Aim of the task: Using the listing below, select the lines with the word "ClientInit" and copy them.
***
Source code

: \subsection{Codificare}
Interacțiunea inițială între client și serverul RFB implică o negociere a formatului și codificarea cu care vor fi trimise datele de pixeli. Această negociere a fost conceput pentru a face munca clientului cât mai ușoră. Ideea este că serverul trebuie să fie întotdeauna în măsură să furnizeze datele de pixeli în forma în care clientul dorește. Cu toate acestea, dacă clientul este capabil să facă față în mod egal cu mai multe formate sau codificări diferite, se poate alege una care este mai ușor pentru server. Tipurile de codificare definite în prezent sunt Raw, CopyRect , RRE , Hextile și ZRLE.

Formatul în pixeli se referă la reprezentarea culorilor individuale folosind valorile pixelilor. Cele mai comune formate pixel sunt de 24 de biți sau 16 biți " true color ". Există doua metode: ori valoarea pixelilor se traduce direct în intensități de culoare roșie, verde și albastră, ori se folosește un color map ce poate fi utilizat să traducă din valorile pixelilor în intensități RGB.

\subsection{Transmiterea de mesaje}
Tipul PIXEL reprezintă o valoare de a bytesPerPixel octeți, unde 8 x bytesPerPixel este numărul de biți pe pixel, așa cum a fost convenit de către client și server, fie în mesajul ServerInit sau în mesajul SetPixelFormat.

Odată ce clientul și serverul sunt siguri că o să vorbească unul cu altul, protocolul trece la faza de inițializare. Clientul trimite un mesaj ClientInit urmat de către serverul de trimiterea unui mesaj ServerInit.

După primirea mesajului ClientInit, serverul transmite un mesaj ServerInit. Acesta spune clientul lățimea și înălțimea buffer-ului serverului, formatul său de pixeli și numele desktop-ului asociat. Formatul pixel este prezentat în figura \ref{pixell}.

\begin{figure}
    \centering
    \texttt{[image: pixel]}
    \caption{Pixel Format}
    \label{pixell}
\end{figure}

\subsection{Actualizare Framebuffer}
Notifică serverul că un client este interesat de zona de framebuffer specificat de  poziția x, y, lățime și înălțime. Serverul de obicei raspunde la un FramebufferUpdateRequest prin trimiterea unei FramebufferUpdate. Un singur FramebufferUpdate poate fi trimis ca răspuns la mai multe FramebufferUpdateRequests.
***
Output of the exercise:
Odată ce clientul și serverul sunt siguri că o să vorbească unul cu altul, protocolul trece la faza de inițializare. Clientul trimite un mesaj ClientInit urmat de către serverul de trimiterea unui mesaj ServerInit.
După primirea mesajului ClientInit, serverul transmite un mesaj ServerInit. Acesta spune clientul lățimea și înălțimea buffer-ului serverului, formatul său de pixeli și numele desktop-ului asociat. Formatul pixel este prezentat în figura \ref{pixell}.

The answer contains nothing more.